* **Aim of the exercise**
From the first line of the entries below to the line with "- legyen benne sok-sok kapcsolat", give each line again exactly.

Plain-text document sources
BEGIN
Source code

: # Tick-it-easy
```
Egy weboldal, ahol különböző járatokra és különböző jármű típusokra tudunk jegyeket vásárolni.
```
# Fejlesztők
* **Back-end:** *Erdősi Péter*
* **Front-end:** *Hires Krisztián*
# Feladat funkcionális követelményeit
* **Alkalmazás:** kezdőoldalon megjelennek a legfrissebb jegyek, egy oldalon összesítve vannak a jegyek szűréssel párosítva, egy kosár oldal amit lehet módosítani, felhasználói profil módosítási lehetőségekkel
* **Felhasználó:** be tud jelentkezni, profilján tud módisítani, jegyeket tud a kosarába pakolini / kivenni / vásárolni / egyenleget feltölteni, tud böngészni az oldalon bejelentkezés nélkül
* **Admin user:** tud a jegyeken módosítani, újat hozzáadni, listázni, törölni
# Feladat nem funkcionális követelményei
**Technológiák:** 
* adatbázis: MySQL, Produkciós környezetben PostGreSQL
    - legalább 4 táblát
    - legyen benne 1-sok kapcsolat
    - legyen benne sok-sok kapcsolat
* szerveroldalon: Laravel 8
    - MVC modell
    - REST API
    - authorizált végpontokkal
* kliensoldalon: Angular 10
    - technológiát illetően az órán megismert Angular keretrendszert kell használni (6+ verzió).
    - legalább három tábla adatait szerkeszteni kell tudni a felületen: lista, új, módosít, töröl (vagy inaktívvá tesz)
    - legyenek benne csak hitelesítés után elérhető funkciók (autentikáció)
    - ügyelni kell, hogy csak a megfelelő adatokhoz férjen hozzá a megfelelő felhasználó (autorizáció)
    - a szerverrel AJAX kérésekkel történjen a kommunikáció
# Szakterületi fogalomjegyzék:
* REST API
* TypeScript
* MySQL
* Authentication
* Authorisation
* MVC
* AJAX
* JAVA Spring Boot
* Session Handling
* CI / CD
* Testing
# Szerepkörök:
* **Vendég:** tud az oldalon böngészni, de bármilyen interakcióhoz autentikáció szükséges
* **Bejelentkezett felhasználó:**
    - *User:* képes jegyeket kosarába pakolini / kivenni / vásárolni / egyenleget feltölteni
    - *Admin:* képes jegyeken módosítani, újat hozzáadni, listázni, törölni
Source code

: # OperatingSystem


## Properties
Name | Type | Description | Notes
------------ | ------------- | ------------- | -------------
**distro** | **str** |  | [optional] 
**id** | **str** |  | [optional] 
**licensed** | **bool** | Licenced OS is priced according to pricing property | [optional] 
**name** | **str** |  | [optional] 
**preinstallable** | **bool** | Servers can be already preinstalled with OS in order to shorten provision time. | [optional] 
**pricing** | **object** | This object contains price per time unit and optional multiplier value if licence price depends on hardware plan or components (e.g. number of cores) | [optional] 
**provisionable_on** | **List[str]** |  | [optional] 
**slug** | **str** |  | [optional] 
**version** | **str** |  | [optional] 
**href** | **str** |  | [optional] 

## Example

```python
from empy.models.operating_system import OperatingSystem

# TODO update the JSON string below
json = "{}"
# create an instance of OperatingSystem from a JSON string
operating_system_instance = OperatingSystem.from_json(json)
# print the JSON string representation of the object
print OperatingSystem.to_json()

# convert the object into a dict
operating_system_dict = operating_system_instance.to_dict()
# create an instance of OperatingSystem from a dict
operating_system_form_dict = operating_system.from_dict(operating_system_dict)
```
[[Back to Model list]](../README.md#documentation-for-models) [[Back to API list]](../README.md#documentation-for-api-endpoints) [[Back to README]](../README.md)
END
* **Worked solution**
Source code

: # Tick-it-easy
```
Egy weboldal, ahol különböző járatokra és különböző jármű típusokra tudunk jegyeket vásárolni.
```
# Fejlesztők
* **Back-end:** *Erdősi Péter*
* **Front-end:** *Hires Krisztián*
# Feladat funkcionális követelményeit
* **Alkalmazás:** kezdőoldalon megjelennek a legfrissebb jegyek, egy oldalon összesítve vannak a jegyek szűréssel párosítva, egy kosár oldal amit lehet módosítani, felhasználói profil módosítási lehetőségekkel
* **Felhasználó:** be tud jelentkezni, profilján tud módisítani, jegyeket tud a kosarába pakolini / kivenni / vásárolni / egyenleget feltölteni, tud böngészni az oldalon bejelentkezés nélkül
* **Admin user:** tud a jegyeken módosítani, újat hozzáadni, listázni, törölni
# Feladat nem funkcionális követelményei
**Technológiák:** 
* adatbázis: MySQL, Produkciós környezetben PostGreSQL
    - legalább 4 táblát
    - legyen benne 1-sok kapcsolat
    - legyen benne sok-sok kapcsolat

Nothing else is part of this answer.